DocuSign acabou de admitir que usa dados de clientes para treinar IA
O FAQ de IA atualizado da DocuSign revela que a empresa pode usar documentos de clientes para treinar seus modelos proprietários de IA, levantando preocupações sobre privacidade, consentimento e a viabilidade de realmente anonimizar dados sensíveis de contratos. Comentadores questionam se “consentimento contratual” escondido nos termos de serviço pode ser considerado um opt-in genuíno, especialmente quando serviços como a DocuSign são efetivamente obrigatórios para muitos empregos e relações comerciais. Outros observam que isso reflete uma tendência mais ampla de plataformas SaaS minerarem dados de usuários para IA, enquanto a DocuSign depois esclareceu que apenas clientes em programas específicos de IA que dão consentimento explícito têm seus dados desidentificados usados para treinamento.
Fonte e tratamento do link
- Alguns discordam do uso de um tweet com captura de tela em vez do FAQ original da DocuSign, observando que o artigo é público.
- Outros argumentam que capturas de tela evitam edições posteriores pela DocuSign; o contraponto é que links de arquivo (Wayback, archive.is) são melhores do que capturas aleatórias.
- Outro motivo citado: o Twitter rebaixa posts com links, então as pessoas começam com imagens.
O que a DocuSign diz que faz
- O texto do FAQ (citado no thread) diz que os dados podem ser usados para treinar a IA interna da DocuSign “se você tiver dado consentimento contratual”, com anonimização/desidentificação.
- Uma resposta posterior da DocuSign (linkada) afirma que eles treinam apenas com dados de clientes que consentem explicitamente como parte de produtos/betas específicos de IA, e somente após a desidentificação.
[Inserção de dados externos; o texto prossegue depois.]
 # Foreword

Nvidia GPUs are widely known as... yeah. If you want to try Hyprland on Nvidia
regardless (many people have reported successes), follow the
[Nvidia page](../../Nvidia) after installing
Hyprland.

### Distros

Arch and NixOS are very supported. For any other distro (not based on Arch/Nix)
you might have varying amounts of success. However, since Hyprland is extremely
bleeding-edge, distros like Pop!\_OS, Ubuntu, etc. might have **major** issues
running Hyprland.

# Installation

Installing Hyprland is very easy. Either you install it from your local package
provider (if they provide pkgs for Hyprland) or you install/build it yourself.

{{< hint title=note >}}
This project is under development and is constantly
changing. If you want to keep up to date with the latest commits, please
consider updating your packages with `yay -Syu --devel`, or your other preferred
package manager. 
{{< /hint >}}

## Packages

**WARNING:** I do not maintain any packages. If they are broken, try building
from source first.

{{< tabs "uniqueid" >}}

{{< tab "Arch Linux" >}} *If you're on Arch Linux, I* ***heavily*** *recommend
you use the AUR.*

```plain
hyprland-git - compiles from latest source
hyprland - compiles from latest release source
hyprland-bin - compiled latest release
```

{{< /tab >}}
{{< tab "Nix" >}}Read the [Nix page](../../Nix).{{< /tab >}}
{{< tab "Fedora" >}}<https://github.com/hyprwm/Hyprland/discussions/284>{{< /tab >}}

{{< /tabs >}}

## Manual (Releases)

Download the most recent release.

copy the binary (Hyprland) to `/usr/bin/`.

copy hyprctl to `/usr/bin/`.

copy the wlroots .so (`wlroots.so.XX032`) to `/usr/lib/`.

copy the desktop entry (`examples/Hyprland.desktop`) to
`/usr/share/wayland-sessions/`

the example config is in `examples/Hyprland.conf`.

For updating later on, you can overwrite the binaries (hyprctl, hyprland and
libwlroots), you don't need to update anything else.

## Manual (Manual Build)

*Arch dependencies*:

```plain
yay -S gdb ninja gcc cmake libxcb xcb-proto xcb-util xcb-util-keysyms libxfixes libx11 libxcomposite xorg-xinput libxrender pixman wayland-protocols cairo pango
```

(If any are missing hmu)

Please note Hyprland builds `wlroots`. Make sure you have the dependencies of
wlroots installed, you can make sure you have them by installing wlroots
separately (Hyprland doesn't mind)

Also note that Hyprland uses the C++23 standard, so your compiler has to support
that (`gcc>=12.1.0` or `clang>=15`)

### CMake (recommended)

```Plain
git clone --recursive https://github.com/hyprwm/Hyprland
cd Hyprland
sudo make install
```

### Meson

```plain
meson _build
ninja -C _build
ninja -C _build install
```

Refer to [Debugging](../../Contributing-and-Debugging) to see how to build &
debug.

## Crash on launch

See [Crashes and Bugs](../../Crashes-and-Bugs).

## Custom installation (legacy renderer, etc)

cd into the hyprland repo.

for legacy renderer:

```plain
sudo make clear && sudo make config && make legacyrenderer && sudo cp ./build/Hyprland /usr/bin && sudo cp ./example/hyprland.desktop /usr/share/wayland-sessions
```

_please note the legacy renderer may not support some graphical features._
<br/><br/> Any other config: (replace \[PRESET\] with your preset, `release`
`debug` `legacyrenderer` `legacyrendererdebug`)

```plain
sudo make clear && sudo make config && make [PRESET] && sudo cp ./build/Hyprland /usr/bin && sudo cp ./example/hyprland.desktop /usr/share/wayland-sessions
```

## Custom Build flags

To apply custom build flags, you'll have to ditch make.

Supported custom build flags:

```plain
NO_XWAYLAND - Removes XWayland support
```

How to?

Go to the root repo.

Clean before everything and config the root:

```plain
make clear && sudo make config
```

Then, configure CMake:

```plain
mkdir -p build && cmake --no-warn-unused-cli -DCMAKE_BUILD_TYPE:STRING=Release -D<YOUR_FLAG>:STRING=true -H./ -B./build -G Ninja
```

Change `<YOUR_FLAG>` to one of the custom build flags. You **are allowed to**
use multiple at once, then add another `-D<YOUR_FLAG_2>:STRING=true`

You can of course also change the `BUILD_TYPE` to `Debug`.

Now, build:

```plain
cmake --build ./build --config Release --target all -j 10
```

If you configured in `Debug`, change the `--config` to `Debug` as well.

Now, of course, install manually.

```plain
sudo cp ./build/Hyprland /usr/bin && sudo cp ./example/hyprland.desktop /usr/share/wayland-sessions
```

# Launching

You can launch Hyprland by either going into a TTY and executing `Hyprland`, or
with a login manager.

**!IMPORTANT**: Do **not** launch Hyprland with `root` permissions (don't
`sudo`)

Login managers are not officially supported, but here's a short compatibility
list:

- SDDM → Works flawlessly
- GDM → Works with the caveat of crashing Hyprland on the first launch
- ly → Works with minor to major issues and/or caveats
- Alguns observam que a manchete exagera: para recursos de chat com OpenAI/Microsoft, eles usam APIs pagas que supostamente não retêm dados.
Consentimento, “consentimento contratual” e legalidade
- Debate sobre se “consentimento contratual” é um opt-in genuíno ou apenas uma cláusula enterrada nos termos.
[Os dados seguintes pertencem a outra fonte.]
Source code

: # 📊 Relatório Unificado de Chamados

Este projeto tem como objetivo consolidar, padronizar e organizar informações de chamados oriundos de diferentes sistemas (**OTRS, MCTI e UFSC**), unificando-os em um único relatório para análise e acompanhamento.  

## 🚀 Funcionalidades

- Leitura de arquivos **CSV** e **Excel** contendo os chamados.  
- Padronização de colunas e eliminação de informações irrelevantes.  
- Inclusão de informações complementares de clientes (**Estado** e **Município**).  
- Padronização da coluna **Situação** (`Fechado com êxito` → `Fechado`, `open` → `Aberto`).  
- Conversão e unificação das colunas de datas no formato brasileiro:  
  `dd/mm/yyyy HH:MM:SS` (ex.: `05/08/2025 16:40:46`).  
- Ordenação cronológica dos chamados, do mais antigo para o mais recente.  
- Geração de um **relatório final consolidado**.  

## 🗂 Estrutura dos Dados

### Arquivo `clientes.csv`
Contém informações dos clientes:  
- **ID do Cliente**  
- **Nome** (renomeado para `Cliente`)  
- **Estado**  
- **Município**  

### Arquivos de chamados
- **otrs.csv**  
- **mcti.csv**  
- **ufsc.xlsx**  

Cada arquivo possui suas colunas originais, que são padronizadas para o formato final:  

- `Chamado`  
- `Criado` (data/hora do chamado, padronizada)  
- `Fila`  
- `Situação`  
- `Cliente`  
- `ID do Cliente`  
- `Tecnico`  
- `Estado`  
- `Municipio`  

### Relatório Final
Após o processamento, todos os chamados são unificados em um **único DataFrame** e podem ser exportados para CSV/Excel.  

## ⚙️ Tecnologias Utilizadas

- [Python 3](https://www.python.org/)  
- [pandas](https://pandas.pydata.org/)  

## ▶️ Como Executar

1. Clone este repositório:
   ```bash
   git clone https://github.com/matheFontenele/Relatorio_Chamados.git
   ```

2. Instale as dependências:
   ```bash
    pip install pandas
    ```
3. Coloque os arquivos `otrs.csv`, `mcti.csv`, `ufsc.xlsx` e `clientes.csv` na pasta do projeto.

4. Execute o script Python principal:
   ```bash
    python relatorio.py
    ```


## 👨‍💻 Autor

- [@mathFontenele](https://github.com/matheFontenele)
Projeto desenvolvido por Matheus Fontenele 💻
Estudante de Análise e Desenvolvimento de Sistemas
- Vários argumentam que, sob o GDPR, o consentimento não pode ser embutido em um contrato desse tipo e deve ser informado, revogável e sem coerção.
- Outros observam que a base da política de privacidade da DocuSign, “Consent (where required)”, implica uso sem consentimento onde a lei permitir.
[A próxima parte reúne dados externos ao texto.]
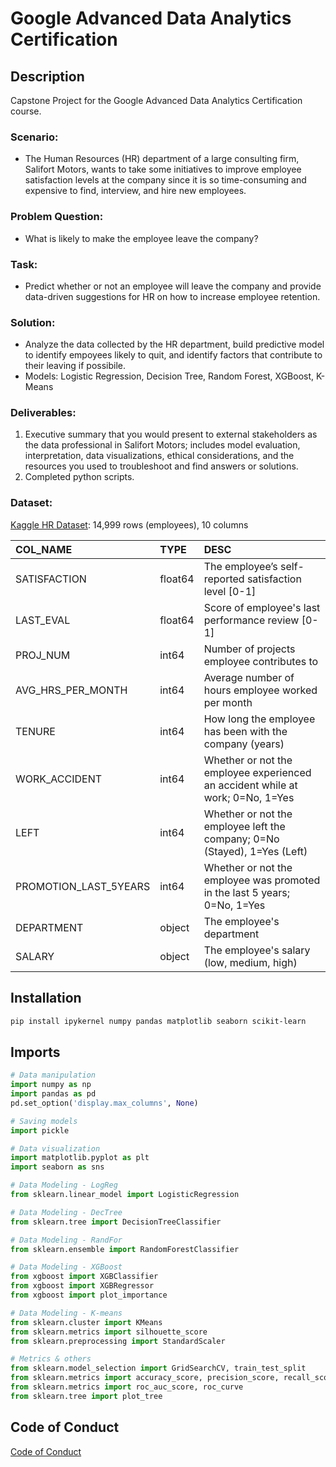 # Google Advanced Data Analytics Certification

## Description

Capstone Project for the Google Advanced Data Analytics Certification course.

### Scenario:

* The Human Resources (HR) department of a large consulting firm, Salifort Motors, wants to take some initiatives to improve employee satisfaction levels at the company since it is so time-consuming and expensive to find, interview, and hire new employees.

### Problem Question:

* What is likely to make the employee leave the company?

### Task:

* Predict whether or not an employee will leave the company and provide data-driven suggestions for HR on how to increase employee retention.

### Solution:

* Analyze the data collected by the HR department, build predictive model to identify empoyees likely to quit, and identify factors that contribute to their leaving if possibile.
* Models: Logistic Regression, Decision Tree, Random Forest, XGBoost, K-Means

### Deliverables:

1. Executive summary that you would present to external stakeholders as the data professional in Salifort Motors; includes model evaluation, interpretation, data visualizations, ethical considerations, and the resources you used to troubleshoot and find answers or solutions.
2. Completed python scripts.

### Dataset:

[Kaggle HR Dataset](https://www.kaggle.com/datasets/mfaisalqureshi/hr-analytics-and-job-prediction): 14,999 rows (employees), 10 columns

| COL_NAME              | TYPE    | DESC                                                                           |
| :-------------------- | :------ | :----------------------------------------------------------------------------- |
| SATISFACTION          | float64 | The employee’s self-reported satisfaction level [0-1]                         |
| LAST_EVAL             | float64 | Score of employee's last performance review [0-1]                              |
| PROJ_NUM              | int64   | Number of projects employee contributes to                                     |
| AVG_HRS_PER_MONTH     | int64   | Average number of hours employee worked per month                              |
| TENURE                | int64   | How long the employee has been with the company (years)                        |
| WORK_ACCIDENT         | int64   | Whether or not the employee experienced an accident while at work; 0=No, 1=Yes |
| LEFT                  | int64   | Whether or not the employee left the company; 0=No (Stayed), 1=Yes (Left)      |
| PROMOTION_LAST_5YEARS | int64   | Whether or not the employee was promoted in the last 5 years; 0=No, 1=Yes     |
| DEPARTMENT            | object  | The employee's department                                                      |
| SALARY                | object  | The employee's salary (low, medium, high)                                     |

## Installation

```bash
pip install ipykernel numpy pandas matplotlib seaborn scikit-learn
```

## Imports

```python
# Data manipulation
import numpy as np
import pandas as pd
pd.set_option('display.max_columns', None)

# Saving models
import pickle

# Data visualization
import matplotlib.pyplot as plt
import seaborn as sns

# Data Modeling - LogReg
from sklearn.linear_model import LogisticRegression

# Data Modeling - DecTree
from sklearn.tree import DecisionTreeClassifier

# Data Modeling - RandFor
from sklearn.ensemble import RandomForestClassifier

# Data Modeling - XGBoost
from xgboost import XGBClassifier
from xgboost import XGBRegressor
from xgboost import plot_importance

# Data Modeling - K-means
from sklearn.cluster import KMeans
from sklearn.metrics import silhouette_score
from sklearn.preprocessing import StandardScaler

# Metrics & others
from sklearn.model_selection import GridSearchCV, train_test_split
from sklearn.metrics import accuracy_score, precision_score, recall_score,f1_score, confusion_matrix, ConfusionMatrixDisplay, classification_report
from sklearn.metrics import roc_auc_score, roc_curve
from sklearn.tree import plot_tree
```

## Code of Conduct

[Code of Conduct](https://www.python.org/psf/conduct/)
Privacidade, anonimização e riscos do treinamento de IA
- Muitos enfatizam que anonimizar de forma confiável documentos arbitrários de clientes, especialmente texto livre com PII, é efetivamente impossível.
- As preocupações incluem modelos regurgitando cláusulas confidenciais, termos de acordo, senhas ou detalhes pessoais.
- Alguns destacam danos imateriais: violação das expectativas de confidencialidade e de propriedade dos dados, especialmente para um serviço comercializado com base em segurança/conformidade.
- Uma minoria argumenta que anonimização mais remoção de campos de formulário pode ser suficiente, e que o risco real de vazamento pode ser pequeno, mas isso é contestado.
Casos de uso e motivações para IA em assinaturas eletrônicas
- Usos legítimos propostos: geração de contratos, extensão, validação, detecção de brechas, detecção de fraude/abuso (IDs falsos ou reutilizados, documentos gerados por IA).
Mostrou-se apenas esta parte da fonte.